April 26th and 27th, 2014
Segal Centre
Vancouver, British Columbia
By HRH The Prince of Wales
Ladies and gentlemen,
For many years, I have found inspiration in the pages of Sacred Web, not least in the writings of the man you now honour at your conference, Professor Nasr, and I can only wish him the happiest and most special of 80th birthdays.
Looking at the title of this year's conference, "Rediscovering the Sacred in our Lives and in our Times", I am reminded of a recent event that gave an example of how the Sacred can be rediscovered, through practice. A former student of my School of Traditional Arts was recently involved in giving a workshop on sacred geometry to a group of professional designers working for companies such as Tesco, John Lewis, Waitrose and Apple. Inevitably, such has been the denial of access to this knowledge, none of these designers had ever seen such geometry before, and the results were astonishing—and actually rather encouraging. These designers were quite literally amazed. It was as if a veil had been lifted from their eyes and, for the first time, they saw pattern and order and relationship and meaning.
It was as if the loss of the Sacred in their lives had removed from their being something essential. It had removed from their experience and their cognition an entire dimension of truth and therefore of understanding—particularly of Man's integral relationship with universal principles, as reflected in the Natural world and in the wider Universe. But when it was shown to them they knew it and responded to it. And at the end of the workshop they asked for more.
In such a world, can it be surprising that we find ourselves where we are—at a loss? And does it not suggest that the great difficulties we face are not, at root, difficulties of technology, a lack of technical skills and resources, but that they are a crisis of perception? We have lost our way because we can no longer see clearly. And so we have forgotten. A world of parts has replaced a world of wholeness. A world of separation has replaced a world of connectedness and entanglement. The secular has pushed aside the Sacred.
How then, might the Sacred be rediscovered?
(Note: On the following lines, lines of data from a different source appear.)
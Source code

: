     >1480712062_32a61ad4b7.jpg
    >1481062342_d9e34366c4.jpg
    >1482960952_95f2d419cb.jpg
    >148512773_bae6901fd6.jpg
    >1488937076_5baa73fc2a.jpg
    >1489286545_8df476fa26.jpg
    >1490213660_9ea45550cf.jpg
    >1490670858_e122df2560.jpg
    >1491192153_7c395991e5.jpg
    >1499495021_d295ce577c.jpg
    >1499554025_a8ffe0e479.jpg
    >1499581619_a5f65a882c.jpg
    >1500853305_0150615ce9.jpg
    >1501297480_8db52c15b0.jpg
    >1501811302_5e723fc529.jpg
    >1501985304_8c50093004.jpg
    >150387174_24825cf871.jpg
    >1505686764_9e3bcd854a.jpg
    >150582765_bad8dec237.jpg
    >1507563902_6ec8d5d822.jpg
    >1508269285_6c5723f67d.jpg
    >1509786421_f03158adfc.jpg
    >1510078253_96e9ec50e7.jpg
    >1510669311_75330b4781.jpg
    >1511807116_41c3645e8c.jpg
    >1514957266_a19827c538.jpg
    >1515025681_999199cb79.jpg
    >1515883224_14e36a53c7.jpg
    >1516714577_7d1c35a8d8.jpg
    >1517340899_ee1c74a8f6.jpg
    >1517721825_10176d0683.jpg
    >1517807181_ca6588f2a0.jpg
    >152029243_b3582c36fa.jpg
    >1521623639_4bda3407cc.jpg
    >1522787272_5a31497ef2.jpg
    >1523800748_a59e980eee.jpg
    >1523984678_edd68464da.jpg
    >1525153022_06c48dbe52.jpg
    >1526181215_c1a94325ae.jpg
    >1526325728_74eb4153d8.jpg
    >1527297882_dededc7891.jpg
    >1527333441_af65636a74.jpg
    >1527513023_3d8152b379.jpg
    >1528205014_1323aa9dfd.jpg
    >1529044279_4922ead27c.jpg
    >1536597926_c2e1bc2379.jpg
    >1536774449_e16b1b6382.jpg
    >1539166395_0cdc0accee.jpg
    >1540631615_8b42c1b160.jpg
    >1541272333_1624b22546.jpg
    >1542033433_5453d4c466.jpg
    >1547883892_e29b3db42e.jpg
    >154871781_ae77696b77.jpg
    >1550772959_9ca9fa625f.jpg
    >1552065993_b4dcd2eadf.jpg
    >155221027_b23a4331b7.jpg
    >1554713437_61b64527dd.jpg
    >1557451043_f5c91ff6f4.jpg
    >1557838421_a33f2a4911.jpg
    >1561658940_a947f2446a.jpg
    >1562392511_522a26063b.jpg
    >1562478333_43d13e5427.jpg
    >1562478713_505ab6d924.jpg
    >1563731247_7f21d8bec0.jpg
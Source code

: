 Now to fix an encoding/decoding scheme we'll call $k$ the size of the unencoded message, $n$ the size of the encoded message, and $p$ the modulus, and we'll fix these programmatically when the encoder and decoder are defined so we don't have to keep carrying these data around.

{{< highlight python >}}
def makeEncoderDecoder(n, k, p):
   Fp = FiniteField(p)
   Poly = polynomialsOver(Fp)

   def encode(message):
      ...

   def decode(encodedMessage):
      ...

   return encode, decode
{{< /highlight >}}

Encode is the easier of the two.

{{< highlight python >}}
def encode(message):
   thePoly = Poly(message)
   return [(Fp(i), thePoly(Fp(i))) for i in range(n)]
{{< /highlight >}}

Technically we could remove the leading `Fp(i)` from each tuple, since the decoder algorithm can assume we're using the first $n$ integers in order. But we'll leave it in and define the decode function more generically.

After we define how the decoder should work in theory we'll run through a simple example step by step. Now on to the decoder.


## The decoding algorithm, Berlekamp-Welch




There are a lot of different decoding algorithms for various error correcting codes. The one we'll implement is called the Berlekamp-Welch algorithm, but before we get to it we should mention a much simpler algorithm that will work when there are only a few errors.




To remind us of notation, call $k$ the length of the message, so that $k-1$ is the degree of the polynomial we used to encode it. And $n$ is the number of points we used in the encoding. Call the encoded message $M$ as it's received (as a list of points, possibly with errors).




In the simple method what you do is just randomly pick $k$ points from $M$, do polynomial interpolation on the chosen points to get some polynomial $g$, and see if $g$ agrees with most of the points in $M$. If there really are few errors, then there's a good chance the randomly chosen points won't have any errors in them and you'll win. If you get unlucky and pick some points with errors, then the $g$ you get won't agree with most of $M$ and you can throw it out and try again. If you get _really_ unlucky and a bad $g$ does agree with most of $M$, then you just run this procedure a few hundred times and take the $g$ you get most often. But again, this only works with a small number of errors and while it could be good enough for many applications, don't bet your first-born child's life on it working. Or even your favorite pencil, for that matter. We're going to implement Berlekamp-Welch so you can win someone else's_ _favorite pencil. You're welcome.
The work of my School of Traditional Arts—and, indeed, my Foundation for Building Community—suggests that it can be rediscovered by practice; which is to say that it is discovered not by talking about it, but by putting it into action. Over recent years, the Outreach Programme of the School has taken the study of these universal and timeless principles into different countries and different groups—sometimes schoolchildren and their teachers and parents, and sometimes students learning their own traditional arts and crafts—and the results are always the same, initial scepticism is set aside and with enthusiasm and delight the work proceeds as those taking part rediscover something that perhaps, somewhere deep inside, they always knew, that there is a relationship between the outer and the inner; that in the end these patterns and orders are familiar and provide a limitless source of creative inspiration through what I can only call "the grammar of Harmony".
The results are life-changing. It is as if the work itself gives rise to an awakening. And, almost at once, the secular world gives way to the Sacred. This work has taken place in many countries and my School is about to embark upon more such work with schoolchildren of the First Nations in Canada, at Ahousaht, in British Columbia.
And so, as you gather for your conference, I can only urge you to consider not just words, but also ways of practice that will bring the Sacred not only into your lives, but also the lives of others, whether through sustainable, agro-ecological farming systems, for instance, or new urban-development that reflects human scale, local identity and cultural tradition. What could be more of a challenge and an adventure!